Wherein the ratio of the orange ball jar provided for [mu], sample ball orange v ratio, the sample size is N, the real difference of our tolerance profile and sample distribution [mu] [epsilon] v is, there is the following inequality:

image.gif

That is, there is an upper bound on the probability, as long as we ensure that a large sample size N, will be able to make "a big difference μ and v," it is a very small probability.

2 for the case of a hypothetical function h

If we assume that the function h has been determined, then we can put our problems corresponds to jar model: Each ball represents an input x, orange indicates the true value of the function f h prediction is not the same, and green for the same, that is, :

image

Then all the balls in the jar is all possible inputs x, and caught a ball express our training set ( Note that this is in fact made a hypothesis:! Our training and test sets by the same unknown probability distribution P to produce, which is derived from the same pot ), then the orange ball proportion μ says our assumption function h forecast error rate Eout input in real space (we want to reduce the final), v says we in the training set of prediction error rate Ein (our algorithm can minimized) by Hoeffding inequality, you can get:

image

In other words, as long as we can guarantee the training set amount of N is large enough, we can guarantee the real error rate prediction error rate training set is a great probability of close.

For 3 h in the case of a plurality of limited

We show that the top one, for a given hypothesis function h, as long as the training set is large enough, we can guarantee it predict the effect on the training set and the real effect of a high probability forecast is close.
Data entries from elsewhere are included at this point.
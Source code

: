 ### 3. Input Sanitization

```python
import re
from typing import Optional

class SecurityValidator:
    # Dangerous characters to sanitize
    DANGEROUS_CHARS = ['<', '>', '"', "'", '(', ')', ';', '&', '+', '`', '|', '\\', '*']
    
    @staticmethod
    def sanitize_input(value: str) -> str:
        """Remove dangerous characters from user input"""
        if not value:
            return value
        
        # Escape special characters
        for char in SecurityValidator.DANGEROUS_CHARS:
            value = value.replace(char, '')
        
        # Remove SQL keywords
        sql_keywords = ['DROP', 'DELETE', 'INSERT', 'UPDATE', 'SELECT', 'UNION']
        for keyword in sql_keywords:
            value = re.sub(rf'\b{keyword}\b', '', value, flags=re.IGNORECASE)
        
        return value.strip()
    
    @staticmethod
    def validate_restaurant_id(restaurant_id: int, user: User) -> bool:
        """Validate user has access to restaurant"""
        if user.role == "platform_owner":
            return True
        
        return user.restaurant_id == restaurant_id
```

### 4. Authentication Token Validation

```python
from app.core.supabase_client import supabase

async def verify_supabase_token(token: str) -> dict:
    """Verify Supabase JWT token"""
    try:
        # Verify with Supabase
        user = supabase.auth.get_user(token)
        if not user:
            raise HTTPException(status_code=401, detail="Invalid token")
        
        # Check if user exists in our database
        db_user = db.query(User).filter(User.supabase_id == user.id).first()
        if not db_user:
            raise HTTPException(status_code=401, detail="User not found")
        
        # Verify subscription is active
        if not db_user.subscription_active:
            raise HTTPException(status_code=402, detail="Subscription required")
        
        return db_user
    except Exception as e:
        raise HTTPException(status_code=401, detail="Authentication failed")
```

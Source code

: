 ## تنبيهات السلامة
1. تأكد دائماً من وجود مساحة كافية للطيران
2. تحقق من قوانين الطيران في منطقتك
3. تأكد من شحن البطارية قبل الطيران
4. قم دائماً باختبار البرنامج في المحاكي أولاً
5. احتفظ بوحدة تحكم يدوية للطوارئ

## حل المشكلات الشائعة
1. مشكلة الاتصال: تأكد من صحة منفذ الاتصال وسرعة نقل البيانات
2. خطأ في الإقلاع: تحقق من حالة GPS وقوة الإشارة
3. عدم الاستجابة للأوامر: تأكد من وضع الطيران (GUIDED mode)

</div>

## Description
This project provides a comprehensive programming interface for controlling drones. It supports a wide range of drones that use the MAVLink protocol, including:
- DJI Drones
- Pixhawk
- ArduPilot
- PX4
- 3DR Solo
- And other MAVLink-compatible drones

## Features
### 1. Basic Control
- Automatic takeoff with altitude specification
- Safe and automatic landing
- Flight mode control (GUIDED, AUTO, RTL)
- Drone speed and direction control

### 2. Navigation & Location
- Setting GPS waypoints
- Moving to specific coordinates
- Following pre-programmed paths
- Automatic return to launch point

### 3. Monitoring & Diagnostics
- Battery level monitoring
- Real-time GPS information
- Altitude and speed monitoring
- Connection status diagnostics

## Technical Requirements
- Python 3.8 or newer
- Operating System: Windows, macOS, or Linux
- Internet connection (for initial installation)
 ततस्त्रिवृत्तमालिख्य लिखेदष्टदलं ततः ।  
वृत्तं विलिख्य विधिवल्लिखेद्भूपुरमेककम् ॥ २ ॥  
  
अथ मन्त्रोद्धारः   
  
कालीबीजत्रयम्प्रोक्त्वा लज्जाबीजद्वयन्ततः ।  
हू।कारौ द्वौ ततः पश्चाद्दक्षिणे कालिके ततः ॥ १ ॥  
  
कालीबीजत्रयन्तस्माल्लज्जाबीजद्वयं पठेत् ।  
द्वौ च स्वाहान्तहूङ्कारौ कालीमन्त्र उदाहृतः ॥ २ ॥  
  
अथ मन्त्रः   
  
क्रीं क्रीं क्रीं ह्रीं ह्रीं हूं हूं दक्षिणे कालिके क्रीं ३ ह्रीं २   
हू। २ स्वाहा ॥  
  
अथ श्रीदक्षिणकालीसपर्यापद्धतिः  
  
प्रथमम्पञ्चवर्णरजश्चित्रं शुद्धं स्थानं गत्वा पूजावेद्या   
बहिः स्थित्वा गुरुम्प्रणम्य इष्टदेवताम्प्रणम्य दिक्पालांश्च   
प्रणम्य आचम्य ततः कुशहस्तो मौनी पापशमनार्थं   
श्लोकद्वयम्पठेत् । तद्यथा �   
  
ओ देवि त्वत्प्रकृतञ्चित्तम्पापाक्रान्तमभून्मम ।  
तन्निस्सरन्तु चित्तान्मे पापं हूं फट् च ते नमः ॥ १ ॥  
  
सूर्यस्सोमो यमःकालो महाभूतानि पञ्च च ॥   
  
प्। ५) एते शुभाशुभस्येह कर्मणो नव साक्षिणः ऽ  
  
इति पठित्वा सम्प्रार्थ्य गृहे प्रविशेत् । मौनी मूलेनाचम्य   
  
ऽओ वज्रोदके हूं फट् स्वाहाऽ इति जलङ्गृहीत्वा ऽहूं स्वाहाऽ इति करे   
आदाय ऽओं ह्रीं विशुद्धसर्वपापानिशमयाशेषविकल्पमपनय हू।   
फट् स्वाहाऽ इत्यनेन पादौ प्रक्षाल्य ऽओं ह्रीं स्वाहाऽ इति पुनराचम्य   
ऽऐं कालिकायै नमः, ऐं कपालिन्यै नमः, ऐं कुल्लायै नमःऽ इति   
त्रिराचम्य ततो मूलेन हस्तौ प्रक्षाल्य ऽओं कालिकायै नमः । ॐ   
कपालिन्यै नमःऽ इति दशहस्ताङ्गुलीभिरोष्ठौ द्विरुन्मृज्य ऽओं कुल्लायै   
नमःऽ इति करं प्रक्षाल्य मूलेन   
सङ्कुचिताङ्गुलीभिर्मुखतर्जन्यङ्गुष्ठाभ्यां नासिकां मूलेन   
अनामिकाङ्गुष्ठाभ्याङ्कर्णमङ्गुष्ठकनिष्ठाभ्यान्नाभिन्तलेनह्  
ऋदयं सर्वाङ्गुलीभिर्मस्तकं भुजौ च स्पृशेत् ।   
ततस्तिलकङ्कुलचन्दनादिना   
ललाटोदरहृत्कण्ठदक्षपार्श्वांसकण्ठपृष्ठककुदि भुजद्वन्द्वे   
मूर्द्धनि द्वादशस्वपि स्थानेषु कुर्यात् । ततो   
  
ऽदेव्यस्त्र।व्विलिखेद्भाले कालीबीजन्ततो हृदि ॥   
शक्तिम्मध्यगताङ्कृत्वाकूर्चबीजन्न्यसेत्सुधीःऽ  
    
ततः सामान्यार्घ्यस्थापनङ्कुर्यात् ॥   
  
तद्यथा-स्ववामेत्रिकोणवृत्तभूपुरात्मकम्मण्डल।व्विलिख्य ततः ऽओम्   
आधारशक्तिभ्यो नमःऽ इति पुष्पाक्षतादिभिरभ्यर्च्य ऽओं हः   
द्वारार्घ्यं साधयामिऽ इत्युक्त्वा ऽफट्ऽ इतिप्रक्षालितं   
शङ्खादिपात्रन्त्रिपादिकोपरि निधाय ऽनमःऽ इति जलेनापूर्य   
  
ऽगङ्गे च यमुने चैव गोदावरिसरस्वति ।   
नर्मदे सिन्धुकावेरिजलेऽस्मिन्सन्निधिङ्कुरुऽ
However, we can only guarantee their predicted effect close, it is possible to predict the effect is bad?

Our machine learning algorithm is selected on the assumption that space inside a h, h makes this train set on the error rate is very small, so that h is not on the entire input space is very small error rate it? In this section we want to prove is that the hypothesis space for only a finite number h, as long as the training set is large enough N, which is the probability of a large establishment.

 First we look at this table:

image

First, for a given h, we can define a concept: "bad training set" (corresponding to the table in the red bad). The so-called bad training set, is the difference between real and Eout of Ein h in the training set above exceeds the tolerance ε we define. Hoeffding inequality ensures that, for a given h (row of the table), the election to the bad training set of probability is very low.

Then, for the hypothesis space inside M candidate of h, we redefine the concept of "bad training set" (corresponding to orange in the table bad), so long as it is for any h is bad, then it is a bad . So we have chosen to orange bad training set of probability can be derived as follows:

image

Since M is limited, as long as the training set N is large enough, we have chosen to bad training set of probability it is still small. In other words, our training set is very likely a good training set, all of the above are good h, the algorithm simply select a good performance on the training set h, then its predictive ability is good PAC . There is also inequality:

image

因此机器学习过程如下图:

image

(这里多出来的橙色部分表示,训练集和测试集是由同一个概率分布产生的)

因此当有限个h的情况下,机器学习算法确实是能学到东西的。

之后我们会讨论,当假设空间存在无限个h时,机器学习是否还有效。

上一节我们证明了,当假设空间的大小是M时,可以得到概率上界:

image.gif

即,只要训练数据量N足够大,那么训练集上的Ein与真实的预测错误率Eout是PAC(大概率)接近的。

但是,我们上面的理论只有在假设空间大小有限时才成立,如果假设空间无限大,右边的概率上界就会变成无限大。

事实上,右边的边界是一个比较弱的边界,这一节我们要找出一个更强的边界,来证明我们的机器学习算法对于假设空间无限大的情形仍然是可行的。我们将会用一个m来代替大M,并且证明当假设空间具有break point时,m具有N的多项式级别的上界。

2 成长函数

对于一组给定的训练集x1,x2,...,xN。定义函数H(x1,x2,......,xN),表示使用假设空间H里面的假设函数h,最多能把训练集划分成多少种圈圈叉叉组合(即产生多少种Dichotomy,最大是2^N)。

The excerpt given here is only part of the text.